Reve founded the orchestra in 1955 and used it as a means of revitalizing rural changYi music, the polyrhythmic song and dance style he had grown up listening to in his hometown of Guantanamo. In the Sixties, as songs by the Beatles and other Brit rockers invaded Havana, Reve added electric guitars to his fifteen-player lineup, creating a kind of Cuban go-go music that reverberated with Latin riffs.
More recently, he happily adopted the nickname "The Father of Salsa," and he looked upon his ever-growing progeny with pride. Young musicians were Reve's fountain of youth; dozens of Cuba's most talented and popular players passed through the ranks of his orchestra over the decades.
These musicians were among the mourners who packed Havana's Cristobal Colon cemetery the morning of July 25 for Reve's funeral. The 67-year-old bandleader was buried with medals he had earned in military service that included a stint in Angola. Wreaths of flowers sent by fellow bandleaders and friends covered the grave.
Spry as men half his age, Reve died suddenly in a horrific accident two days earlier, when the band was traveling by bus to play at a festival in the rural province of Villa Clara. The traveling party, which included Reve's wife and granddaughter, stopped at what was apparently a very rudimentary roadside restaurant for dinner. According to his manager, Richard Clenton Leonard, when nature called, Reve stepped outside. In the darkness, he misjudged where the shoulder of the road ended and the Havana-Matanzas highway began. A van struck and killed him.
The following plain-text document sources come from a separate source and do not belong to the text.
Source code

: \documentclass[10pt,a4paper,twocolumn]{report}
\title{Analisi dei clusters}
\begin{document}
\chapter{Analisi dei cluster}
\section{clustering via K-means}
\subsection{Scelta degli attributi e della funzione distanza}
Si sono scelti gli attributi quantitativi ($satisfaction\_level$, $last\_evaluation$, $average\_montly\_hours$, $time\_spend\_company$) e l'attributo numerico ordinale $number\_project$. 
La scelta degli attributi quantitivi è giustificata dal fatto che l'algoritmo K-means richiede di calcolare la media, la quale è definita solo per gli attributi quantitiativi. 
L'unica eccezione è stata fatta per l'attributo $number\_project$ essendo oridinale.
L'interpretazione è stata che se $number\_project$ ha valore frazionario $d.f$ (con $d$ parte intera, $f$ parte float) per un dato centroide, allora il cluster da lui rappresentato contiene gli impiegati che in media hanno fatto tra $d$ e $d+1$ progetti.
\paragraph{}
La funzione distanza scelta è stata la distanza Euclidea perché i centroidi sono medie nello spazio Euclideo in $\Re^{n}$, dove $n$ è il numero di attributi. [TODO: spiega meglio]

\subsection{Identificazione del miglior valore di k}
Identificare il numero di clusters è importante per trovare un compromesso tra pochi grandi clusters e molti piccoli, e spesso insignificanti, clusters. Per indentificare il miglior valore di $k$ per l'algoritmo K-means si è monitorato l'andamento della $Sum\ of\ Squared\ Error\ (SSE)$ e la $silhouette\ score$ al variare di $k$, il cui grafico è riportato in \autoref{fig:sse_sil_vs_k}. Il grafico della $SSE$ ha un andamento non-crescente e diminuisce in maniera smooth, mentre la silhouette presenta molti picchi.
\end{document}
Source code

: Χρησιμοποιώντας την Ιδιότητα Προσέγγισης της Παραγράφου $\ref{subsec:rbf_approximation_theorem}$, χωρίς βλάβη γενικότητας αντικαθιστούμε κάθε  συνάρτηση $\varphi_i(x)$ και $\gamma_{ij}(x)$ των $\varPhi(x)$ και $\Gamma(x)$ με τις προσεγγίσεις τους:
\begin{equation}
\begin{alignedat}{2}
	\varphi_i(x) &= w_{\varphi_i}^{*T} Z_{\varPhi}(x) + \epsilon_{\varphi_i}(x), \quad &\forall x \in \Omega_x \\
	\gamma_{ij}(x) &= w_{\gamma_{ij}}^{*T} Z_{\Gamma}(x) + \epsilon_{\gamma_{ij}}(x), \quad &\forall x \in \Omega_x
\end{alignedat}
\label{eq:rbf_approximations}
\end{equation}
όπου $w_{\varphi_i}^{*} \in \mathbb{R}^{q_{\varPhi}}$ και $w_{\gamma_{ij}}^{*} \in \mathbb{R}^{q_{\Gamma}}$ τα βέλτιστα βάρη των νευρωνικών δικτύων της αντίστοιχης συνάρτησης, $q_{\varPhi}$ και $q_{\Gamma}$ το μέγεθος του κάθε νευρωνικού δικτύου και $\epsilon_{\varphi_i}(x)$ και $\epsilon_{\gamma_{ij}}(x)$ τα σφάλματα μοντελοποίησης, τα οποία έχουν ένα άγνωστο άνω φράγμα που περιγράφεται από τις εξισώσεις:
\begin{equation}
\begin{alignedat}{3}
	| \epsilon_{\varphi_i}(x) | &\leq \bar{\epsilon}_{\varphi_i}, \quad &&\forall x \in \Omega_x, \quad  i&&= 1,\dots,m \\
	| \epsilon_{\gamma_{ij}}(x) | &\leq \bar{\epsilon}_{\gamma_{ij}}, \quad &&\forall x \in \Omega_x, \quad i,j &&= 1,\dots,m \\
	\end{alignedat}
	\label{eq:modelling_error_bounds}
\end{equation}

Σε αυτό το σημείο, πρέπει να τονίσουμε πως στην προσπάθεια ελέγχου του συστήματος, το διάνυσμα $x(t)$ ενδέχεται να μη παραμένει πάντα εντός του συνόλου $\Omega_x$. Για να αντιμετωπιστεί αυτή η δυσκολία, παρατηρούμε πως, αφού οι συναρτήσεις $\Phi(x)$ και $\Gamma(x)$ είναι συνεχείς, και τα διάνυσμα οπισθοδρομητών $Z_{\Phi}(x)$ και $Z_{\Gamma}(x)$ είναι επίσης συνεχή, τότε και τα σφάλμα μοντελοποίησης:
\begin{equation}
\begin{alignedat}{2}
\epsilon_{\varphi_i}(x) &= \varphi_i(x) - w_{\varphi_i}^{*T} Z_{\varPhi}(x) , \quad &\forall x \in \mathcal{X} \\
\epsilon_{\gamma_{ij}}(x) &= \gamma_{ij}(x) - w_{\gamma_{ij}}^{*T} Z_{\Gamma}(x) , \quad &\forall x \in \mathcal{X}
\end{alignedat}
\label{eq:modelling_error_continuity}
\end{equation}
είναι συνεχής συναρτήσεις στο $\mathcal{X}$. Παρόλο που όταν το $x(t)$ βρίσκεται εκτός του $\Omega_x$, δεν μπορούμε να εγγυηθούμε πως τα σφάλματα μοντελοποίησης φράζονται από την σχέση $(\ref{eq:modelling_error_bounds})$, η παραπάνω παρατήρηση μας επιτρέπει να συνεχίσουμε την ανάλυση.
For one of the best-known musicians in Cuban history, it was a bizarre way to go. In Elio Reve's case, the accident silenced a man unaccustomed to silence. A gregarious boaster, he seemed to revel in carrying on continuous, if mostly friendly, sparring sessions with his fellow musicians.
Reve's cantankerous spirit was very much in evidence this past May, when he offered what turned out to be one of his last interviews, at his home in Havana. Perched on a chair on the shady tiled porch of his colonial house, Reve shouted, "There's a revolution in Cuban music and that revolution's called Elio Reve! Ninety percent of what's being used in Latin music today was invented by Reve. People may try to rewrite history, but they all know the truth. It's Reve."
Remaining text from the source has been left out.